Tell us a little bit about yourself:

I was raised in Madagascar, where I witnessed unique island ecosystems and breathtaking land/seascapes as well as the local peoples’ strong sense of place, weaved in their ties to the land and ocean. But I also learned that with growing population and economic development comes deforestation, sediment runoff, and habitat loss, resulting in the loss of biodiversity and food sources once at the heart of our livelihoods and identity. The trend of uncontrolled erosion was so common that it was said ‘Madagascar bleeds into the ocean’ when viewed from the sky.
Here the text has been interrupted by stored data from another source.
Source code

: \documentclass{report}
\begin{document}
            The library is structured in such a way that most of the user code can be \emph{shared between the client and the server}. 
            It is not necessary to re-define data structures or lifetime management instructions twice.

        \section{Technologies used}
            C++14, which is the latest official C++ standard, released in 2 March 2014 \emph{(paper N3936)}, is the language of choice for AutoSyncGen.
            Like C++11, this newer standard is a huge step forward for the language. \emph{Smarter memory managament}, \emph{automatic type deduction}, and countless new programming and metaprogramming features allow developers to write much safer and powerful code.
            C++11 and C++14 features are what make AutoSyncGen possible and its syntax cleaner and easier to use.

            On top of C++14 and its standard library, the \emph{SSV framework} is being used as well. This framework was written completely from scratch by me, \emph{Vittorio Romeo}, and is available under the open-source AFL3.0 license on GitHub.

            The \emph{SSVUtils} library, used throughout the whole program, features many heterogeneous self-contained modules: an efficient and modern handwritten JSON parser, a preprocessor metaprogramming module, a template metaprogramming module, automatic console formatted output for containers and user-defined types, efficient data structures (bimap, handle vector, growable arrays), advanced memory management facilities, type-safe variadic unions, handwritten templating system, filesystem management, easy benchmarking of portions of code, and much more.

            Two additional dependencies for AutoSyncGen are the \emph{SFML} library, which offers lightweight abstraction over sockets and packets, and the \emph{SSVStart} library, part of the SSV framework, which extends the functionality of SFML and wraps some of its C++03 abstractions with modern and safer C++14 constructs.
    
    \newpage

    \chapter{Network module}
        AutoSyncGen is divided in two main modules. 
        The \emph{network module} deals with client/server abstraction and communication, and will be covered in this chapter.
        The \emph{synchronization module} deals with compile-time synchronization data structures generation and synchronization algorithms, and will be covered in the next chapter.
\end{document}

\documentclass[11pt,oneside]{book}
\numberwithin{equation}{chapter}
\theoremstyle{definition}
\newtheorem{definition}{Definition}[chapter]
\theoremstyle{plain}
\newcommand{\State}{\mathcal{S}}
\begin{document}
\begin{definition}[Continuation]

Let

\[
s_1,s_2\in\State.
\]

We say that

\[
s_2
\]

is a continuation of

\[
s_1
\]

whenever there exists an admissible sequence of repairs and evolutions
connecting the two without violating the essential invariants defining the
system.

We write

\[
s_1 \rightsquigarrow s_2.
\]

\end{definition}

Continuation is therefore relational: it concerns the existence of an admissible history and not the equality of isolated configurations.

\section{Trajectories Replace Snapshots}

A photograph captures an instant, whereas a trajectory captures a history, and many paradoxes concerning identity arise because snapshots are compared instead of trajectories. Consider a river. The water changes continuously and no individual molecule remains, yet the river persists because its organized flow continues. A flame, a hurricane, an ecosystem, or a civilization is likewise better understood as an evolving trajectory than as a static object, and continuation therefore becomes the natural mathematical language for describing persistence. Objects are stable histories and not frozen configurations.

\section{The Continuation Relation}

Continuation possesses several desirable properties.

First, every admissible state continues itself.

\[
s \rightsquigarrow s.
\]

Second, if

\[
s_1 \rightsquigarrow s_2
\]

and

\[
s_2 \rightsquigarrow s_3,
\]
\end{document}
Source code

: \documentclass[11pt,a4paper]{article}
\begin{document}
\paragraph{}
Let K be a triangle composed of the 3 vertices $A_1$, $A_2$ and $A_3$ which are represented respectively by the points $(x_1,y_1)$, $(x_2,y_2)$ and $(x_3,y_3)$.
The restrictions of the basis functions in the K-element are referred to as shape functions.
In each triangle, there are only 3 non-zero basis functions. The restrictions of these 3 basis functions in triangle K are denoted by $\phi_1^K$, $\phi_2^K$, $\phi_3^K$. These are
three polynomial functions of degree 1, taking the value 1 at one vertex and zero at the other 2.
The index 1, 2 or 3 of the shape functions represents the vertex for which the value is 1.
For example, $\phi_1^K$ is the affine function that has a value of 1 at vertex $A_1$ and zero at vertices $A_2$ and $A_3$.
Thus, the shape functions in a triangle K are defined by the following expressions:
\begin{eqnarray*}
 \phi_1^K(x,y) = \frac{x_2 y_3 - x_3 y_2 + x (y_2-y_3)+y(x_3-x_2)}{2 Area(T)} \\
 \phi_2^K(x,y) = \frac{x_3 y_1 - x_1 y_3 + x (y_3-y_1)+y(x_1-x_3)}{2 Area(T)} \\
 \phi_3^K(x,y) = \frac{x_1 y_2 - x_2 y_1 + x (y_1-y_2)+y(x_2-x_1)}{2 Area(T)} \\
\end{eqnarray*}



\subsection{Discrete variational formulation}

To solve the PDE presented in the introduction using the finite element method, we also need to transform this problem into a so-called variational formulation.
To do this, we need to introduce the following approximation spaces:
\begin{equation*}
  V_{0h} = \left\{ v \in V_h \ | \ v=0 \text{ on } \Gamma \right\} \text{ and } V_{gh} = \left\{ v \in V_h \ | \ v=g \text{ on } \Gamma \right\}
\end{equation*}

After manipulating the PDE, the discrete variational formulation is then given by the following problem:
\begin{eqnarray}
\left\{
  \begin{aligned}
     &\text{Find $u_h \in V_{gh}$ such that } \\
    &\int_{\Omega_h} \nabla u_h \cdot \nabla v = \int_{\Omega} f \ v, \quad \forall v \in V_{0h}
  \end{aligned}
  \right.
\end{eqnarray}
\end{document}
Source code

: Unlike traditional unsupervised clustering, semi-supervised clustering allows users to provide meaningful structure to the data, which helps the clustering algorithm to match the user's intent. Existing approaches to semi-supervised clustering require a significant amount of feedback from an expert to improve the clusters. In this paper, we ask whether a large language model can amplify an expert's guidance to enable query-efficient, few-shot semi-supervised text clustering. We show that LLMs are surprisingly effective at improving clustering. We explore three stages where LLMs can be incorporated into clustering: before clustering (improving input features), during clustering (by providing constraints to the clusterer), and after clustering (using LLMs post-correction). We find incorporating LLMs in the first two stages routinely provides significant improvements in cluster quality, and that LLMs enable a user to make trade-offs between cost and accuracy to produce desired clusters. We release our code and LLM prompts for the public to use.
So from a young age, I wanted to play a role in conserving our island while supporting healthy people. To that end, I moved to Australia in 2002, where I studied seascape ecology to inform management and conservation at the University of Queensland. After graduating in 2006, I was hired to coordinate the monitoring of coral reefs in the north of New Caledonia threatened by sediment runoff from nearby mining activities. From there I joined a transdisciplinary Masters program in Marine Biodiversity and Conservation at Scripps Institution of Oceanography (University of California, San Diego). Upon graduation in 2011, the Pacific Islands called me to Hawai‘i, where I began working at the University of Hawai‘i to evaluate the effectiveness of the largest locally managed marine area of the Western Indian Ocean, located in southwest Madagascar.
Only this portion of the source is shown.